Ma lei, che è un uomo della sinistra, non ha niente da rimproverarsi?

Se mi guardo indietro, mi accorgo che l'Italia che abbiamo prodotto nel Sessantotto è un'Italia che fa schifo. Abbiamo urlato: "Vogliamo tutto". Poco dopo, le catene dei supermercati promettevano: "Vi diamo tutto". Abbiamo aperto una breccia in una società autoritaria, ma dentro quella breccia si sono infilate un'infinità di veleni. Il disastro antropologico degli anni Ottanta e Novanta è anche un nostro figlio legittimo.
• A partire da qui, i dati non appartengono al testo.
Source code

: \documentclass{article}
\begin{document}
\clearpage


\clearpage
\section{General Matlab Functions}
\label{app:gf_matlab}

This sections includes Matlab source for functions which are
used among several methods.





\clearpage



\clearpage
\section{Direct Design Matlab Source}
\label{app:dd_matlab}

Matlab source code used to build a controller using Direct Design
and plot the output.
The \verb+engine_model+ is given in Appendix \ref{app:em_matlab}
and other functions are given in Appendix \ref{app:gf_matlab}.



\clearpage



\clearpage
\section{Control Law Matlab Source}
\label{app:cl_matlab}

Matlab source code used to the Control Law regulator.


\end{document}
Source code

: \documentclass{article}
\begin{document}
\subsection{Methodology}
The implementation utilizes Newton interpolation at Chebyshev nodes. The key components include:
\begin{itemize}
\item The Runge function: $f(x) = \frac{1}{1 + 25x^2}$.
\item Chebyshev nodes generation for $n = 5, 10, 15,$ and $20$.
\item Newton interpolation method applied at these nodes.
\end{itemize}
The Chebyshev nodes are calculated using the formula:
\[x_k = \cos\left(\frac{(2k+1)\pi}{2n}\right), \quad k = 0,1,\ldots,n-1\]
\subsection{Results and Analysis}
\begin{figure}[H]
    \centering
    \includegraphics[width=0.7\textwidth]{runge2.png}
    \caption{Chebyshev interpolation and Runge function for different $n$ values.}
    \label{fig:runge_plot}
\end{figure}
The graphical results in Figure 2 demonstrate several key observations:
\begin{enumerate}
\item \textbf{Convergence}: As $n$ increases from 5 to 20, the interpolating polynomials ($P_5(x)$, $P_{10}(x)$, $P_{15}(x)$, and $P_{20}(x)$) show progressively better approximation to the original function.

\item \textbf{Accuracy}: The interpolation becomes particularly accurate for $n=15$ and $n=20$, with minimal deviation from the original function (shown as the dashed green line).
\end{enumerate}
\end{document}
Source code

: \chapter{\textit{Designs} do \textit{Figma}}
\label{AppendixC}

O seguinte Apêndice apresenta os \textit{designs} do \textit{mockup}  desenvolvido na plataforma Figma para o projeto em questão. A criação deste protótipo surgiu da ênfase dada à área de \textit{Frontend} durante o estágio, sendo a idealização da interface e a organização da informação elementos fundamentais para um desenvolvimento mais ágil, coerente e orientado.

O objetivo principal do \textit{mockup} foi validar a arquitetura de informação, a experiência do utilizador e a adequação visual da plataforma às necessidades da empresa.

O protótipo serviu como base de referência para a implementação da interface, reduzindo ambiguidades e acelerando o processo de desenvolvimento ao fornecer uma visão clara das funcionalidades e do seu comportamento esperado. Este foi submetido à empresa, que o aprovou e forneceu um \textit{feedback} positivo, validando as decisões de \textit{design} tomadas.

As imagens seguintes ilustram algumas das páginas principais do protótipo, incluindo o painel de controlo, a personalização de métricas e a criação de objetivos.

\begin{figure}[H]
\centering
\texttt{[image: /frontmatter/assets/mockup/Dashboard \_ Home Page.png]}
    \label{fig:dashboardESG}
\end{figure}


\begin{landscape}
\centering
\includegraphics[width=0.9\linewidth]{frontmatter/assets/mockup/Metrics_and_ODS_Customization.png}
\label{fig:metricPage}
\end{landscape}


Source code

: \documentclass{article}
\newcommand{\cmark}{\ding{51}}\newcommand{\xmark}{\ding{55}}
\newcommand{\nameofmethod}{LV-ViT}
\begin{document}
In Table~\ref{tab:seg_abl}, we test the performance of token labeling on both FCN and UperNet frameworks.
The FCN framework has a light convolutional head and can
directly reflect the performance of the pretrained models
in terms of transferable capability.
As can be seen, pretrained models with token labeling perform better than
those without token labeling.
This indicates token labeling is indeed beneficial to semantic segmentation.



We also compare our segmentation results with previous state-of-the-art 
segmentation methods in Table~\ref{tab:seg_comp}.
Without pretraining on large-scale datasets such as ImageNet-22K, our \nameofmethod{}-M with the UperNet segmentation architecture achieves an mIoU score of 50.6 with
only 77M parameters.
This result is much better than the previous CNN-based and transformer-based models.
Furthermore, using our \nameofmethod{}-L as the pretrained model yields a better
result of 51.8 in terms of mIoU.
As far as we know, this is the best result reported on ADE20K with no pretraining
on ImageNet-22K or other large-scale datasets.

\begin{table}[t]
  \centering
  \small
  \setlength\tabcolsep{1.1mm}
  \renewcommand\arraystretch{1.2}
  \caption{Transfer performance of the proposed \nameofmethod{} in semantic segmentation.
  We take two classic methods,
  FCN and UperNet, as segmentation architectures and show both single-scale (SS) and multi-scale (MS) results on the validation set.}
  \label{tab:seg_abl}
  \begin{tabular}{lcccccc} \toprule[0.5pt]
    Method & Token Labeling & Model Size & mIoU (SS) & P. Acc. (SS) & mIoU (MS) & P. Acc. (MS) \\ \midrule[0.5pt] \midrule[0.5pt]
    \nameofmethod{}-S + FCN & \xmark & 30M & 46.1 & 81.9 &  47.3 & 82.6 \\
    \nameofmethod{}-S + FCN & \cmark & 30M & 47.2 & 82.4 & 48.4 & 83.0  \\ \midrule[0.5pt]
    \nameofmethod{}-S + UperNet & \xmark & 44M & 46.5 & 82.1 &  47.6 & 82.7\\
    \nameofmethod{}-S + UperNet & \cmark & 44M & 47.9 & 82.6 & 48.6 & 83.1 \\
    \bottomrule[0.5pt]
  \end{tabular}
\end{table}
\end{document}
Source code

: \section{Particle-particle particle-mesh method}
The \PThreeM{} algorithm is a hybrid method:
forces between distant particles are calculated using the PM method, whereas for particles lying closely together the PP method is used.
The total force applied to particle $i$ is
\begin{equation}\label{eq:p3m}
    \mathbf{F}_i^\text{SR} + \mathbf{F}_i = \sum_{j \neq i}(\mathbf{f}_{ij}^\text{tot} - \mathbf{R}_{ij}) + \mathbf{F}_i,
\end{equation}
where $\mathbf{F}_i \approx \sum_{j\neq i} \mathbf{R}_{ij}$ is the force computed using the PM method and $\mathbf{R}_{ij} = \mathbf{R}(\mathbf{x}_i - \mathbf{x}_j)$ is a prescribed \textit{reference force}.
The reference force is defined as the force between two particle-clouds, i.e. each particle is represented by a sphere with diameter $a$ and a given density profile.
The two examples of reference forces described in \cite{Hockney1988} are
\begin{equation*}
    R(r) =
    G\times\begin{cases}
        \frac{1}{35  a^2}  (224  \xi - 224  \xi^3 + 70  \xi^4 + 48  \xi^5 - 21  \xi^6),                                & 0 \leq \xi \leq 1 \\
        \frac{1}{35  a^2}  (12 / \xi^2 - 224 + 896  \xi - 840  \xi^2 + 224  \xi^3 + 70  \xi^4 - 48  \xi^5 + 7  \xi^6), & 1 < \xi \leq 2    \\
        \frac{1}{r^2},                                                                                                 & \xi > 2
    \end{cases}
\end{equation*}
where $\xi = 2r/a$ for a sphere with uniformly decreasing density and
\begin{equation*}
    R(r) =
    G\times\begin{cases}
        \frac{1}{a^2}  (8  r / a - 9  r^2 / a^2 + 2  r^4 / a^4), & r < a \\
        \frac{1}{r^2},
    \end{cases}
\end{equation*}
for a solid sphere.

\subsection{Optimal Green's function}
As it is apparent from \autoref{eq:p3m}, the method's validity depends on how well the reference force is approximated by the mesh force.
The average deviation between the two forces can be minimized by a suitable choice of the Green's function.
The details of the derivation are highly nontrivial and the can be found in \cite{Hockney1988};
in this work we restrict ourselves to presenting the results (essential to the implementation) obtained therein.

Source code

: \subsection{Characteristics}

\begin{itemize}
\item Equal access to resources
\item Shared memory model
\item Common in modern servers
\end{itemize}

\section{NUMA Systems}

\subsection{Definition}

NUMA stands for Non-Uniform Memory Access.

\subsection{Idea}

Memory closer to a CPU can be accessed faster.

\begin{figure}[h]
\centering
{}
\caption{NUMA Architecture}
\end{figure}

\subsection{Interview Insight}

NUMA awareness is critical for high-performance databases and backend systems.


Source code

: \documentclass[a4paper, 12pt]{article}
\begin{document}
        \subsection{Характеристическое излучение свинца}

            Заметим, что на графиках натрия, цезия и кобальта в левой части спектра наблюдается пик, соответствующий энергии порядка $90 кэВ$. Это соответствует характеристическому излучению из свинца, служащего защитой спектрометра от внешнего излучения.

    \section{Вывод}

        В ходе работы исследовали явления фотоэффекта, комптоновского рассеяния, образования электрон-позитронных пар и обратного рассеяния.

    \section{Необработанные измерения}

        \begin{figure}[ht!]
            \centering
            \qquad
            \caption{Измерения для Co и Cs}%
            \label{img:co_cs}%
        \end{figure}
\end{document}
Suo padre era Nuto Revelli, scrittore e partigiano: cosa prova quando sente parlare di pericolo fascista?

Provo una sensazione contraddittoria. Da una parte, penso che abbia ragione Francesco Guccini quando avverte che c'è aria di Weimar, la macchia nera che sta avanzando la percepisco anch'io.

Dall'altra, però.

Mi danno fastidio i richiami formali e retorici all'antifascismo, perché il nemico che abbiamo di fronte non è un semplice residuo del passato. Quello che stiamo vivendo non è un rigurgito anti storico. Anzi, è molto più storico di noi, perché sta tragicamente dentro il nostro presente.